Il silenzio e l’ascolto. Conversazione con Raimon Panikkar. Un libro di Franco Battiato

Con la sua vasta cultura umanistica e scientifica, veicolata da una profonda visione, tra filosofia e spiritualità, eco di tradizioni ricchissime e di mondi ai confini dello spazio-tempo – Raimon Panikkar [accompagnato da Franco Battiato], fa riemergere alcuni temi centrali del suo pensiero.

Il Logos come centro dell’essere, la dimensione unitaria e al contempo triadica di Dio-uomo-mondo [l’intuizione “cosmoteandrica”], la dimensione del sacro simboleggiata dalla forma del cerchio, quindi l’incontro tra il tempo e il non-tempo, [la “tempiternità”]. E poi, su tutto, l’unione, profondissima e misteriosa, tra conoscenza e amore.

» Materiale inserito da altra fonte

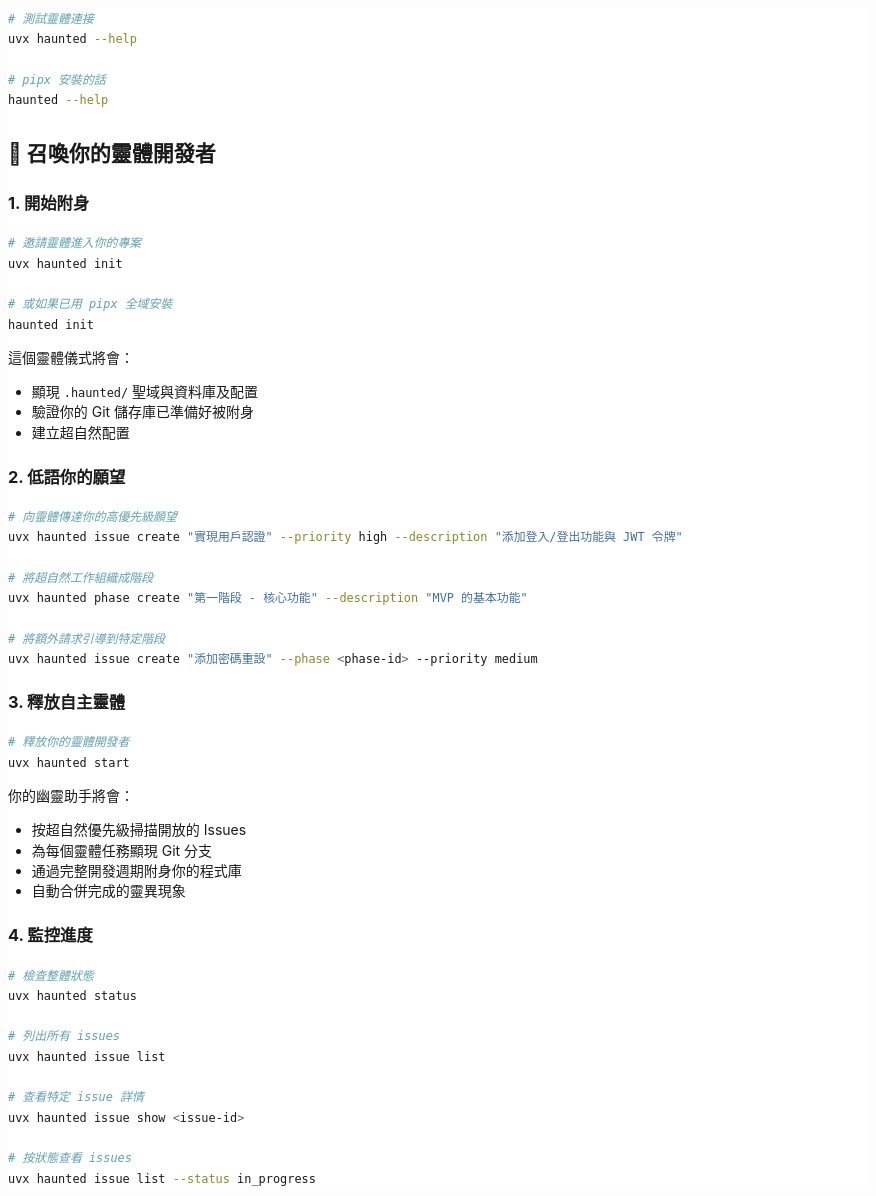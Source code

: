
 ```bash
# 測試靈體連接
uvx haunted --help

# pipx 安裝的話
haunted --help
```

## 🌙 召喚你的靈體開發者

### 1. 開始附身

```bash
# 邀請靈體進入你的專案
uvx haunted init

# 或如果已用 pipx 全域安裝
haunted init
```

這個靈體儀式將會：
- 顯現 `.haunted/` 聖域與資料庫及配置
- 驗證你的 Git 儲存庫已準備好被附身
- 建立超自然配置

### 2. 低語你的願望

```bash
# 向靈體傳達你的高優先級願望
uvx haunted issue create "實現用戶認證" --priority high --description "添加登入/登出功能與 JWT 令牌"

# 將超自然工作組織成階段
uvx haunted phase create "第一階段 - 核心功能" --description "MVP 的基本功能"

# 將額外請求引導到特定階段
uvx haunted issue create "添加密碼重設" --phase <phase-id> --priority medium
```

### 3. 釋放自主靈體

```bash
# 釋放你的靈體開發者
uvx haunted start
```

你的幽靈助手將會：
- 按超自然優先級掃描開放的 Issues
- 為每個靈體任務顯現 Git 分支
- 通過完整開發週期附身你的程式庫
- 自動合併完成的靈異現象

### 4. 監控進度

```bash
# 檢查整體狀態
uvx haunted status

# 列出所有 issues
uvx haunted issue list

# 查看特定 issue 詳情
uvx haunted issue show <issue-id>

# 按狀態查看 issues
uvx haunted issue list --status in_progress
```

Da Franco Battiato, Il silenzio e l’ascolto. Conversazioni con Panikkar, Jodorowsky, Mandel e Rocchi (Castelvecchi 2021), pp. 7-11

PANIKKAR: «L’uomo? È qualcosa di più di un animale razionale. A parte il fatto che questa locuzione, “animale razionale”, è una traduzione errata di una definizione geniale formulata da Aristotele, il quale ha scritto che l’uomo è “quell’essere vivente in cui il logos transita, passa attraverso”. L’uomo è come “preso” da questo logos, che è divino. Nella vita quotidiana di noi uomini manca molto la profondità, siamo talmente distratti dai mille gadget della tecnologia… Ebbene, se c’è un compito che spetta alle religioni è quello di andare in profondità! Io sono sì divenuto anche qualcos’altro, è vero, ma non ho mai smesso di essere cattolico, perché penso che oggi essere religiosi significhi soprattutto non essere settari. Le varie “religioni” non hanno il monopolio dell’unica vera religione, la quale è quanto ci lega e ci slega dalla realtà».

BATTIATO: «Oggi esistono dei gruppi di individui, molto circoscritti, composti da scienziati o ricercatori o mistici, che con i loro studi e le loro esperienze stanno realizzando qualcosa di meraviglioso. Dall’altra parte, però, vi è un’enorme quantità di persone che si trova, diciamo così, nel dominio delle tenebre, e porta avanti una sorta di orgoglio dell’ignoranza…».

PANIKKAR: «Sono ignoranti ma non sanno di esserlo… Gli manca un passaggio! Altro è ciò di cui parla un padre della Chiesa del IV secolo, Evagrio Pontico, il quale diceva: “Beati quelli che approdano all’ignoranza infinita…”. Quello, infatti, è un caso in cui ti trovi davanti al mistero e hai coscienza di non poterlo giudicare. Sei consapevole di conoscere soltanto una parte infinitesimale della realtà, di non poter ricavare la metafisica dalla fisica. Che è poi il grande errore commesso da tanti filosofi della scienza, i quali, poiché conoscono la scienza, si illudono di poterne estrapolare l’intelligenza di Dio. Il passaggio dalla fisica alla metafisica equivale al passaggio dalla razionalità alla meta-razionalità, è l’approdo alla metànoia, al rinnovamento della mente e del cuore. L’amore, del resto, non è intelligibile».

BATTIATO: «La fisica non lo può studiare, questo è certo».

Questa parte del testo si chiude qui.